Impossible to miss at 6ft 5ins is 37 year-old Jiri Jarosik, formerly of Chelsea, Celtic and a full Czech international sits alongside players with professional appearances still in single figures. The pedigree of the players present varies but their aims are universal: find a job.
In the same week in July, over a quarter of a billion pounds was funnelled between football clubs in transfer fees. Over 1,000 players were signed and Manchester City’s multi-million pound pursuits of Fabian Delph and Raheem Sterling dominated headlines – but this is life at the bottom of the ladder, where football’s forgotten men pitch up with their tools in the hope a watching club will be ready to suck them back into the system.

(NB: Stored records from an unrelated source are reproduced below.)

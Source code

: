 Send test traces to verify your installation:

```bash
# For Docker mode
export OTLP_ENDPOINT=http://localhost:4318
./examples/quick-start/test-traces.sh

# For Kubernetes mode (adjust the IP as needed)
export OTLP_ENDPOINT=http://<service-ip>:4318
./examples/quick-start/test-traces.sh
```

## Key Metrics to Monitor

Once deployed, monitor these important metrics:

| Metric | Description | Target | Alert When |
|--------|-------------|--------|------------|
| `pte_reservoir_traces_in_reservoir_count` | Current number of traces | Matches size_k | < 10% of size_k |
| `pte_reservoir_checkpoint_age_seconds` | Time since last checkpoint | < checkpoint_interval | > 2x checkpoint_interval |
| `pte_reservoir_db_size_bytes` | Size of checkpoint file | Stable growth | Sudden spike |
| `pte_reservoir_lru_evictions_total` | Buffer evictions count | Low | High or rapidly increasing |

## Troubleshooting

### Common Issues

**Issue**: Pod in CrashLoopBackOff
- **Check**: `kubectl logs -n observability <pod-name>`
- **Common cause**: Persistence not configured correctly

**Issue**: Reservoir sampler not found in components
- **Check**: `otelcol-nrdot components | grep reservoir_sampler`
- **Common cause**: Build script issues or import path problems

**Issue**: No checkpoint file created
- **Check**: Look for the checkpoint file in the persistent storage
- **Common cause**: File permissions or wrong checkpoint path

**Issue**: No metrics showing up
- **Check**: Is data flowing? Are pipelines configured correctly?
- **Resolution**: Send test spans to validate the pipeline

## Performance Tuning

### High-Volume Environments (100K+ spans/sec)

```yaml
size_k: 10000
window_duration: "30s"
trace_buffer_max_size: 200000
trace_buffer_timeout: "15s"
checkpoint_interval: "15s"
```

Thanks to their respective unions, the players present aren’t totally adrift in the world. By putting together a team for the tournament, the players' unions offer out-of-contract players the chance to train in a club environment, build match fitness in competitive games, have dormant injuries attended to and – perhaps most crucially of all – share some company.
“Before this, players would have to wait by the telephone and go for a run by themselves”, says Thijs Tummers, Fifpro’s head of player services who first conceived of the tournament in 2004.

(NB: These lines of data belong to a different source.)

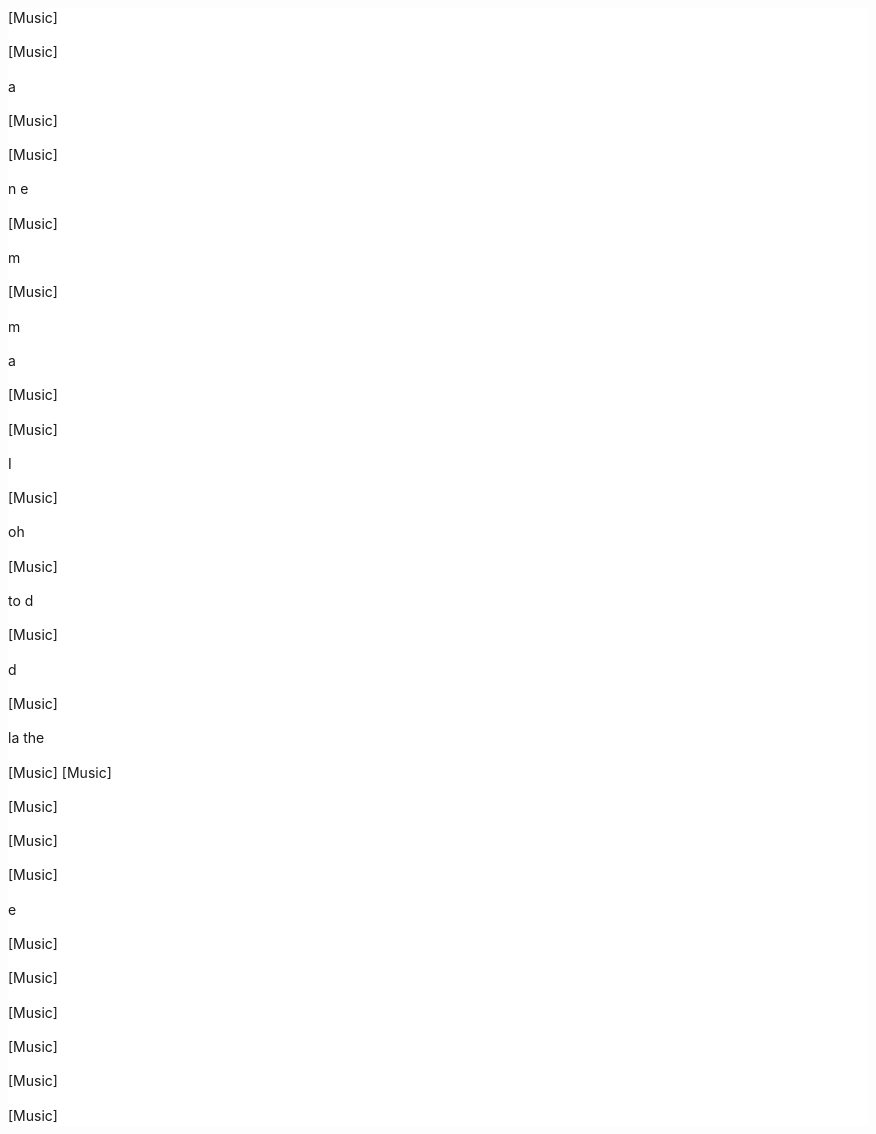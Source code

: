 [Music] 

[Music] 

a 

[Music] 

[Music] 

n e 

[Music] 

m 

[Music] 

m 

a 

[Music] 

[Music] 

I 

[Music] 

oh 

[Music] 

to d 

[Music] 

d 

[Music] 

la the 

[Music] [Music] 

[Music] 

[Music] 

[Music] 

e 

[Music] 

[Music] 

[Music] 

[Music] 

[Music] 

[Music]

“What we heard many times was that a player was invited for trial and after a few days the club would call the agent or the union and say ‘sorry but we couldn’t judge because he wasn’t match fit.’”
“The social aspect is also very important”, he says.
“They [the players] are in a team, they can talk with other players who are in the same situation. If you have to deal with it alone you get frustrated but here you can talk about it, play football, have fun.”
When you’ve been out of contract for over two years like French midfielder Therry Racon, that team environment is an oasis in the bored desert of life without football.
A tidy defensive midfielder who featured in France’s 4-2 win over Poland in the third-place play-off, Racon started his career at Marseille before enjoying a relatively successful four years in south east London with Charlton, where he racked up over 100 appearances in the Championship and League One, and Millwall, where a misdiagnosed injury in his second game triggered a reversal in his career’s trajectory.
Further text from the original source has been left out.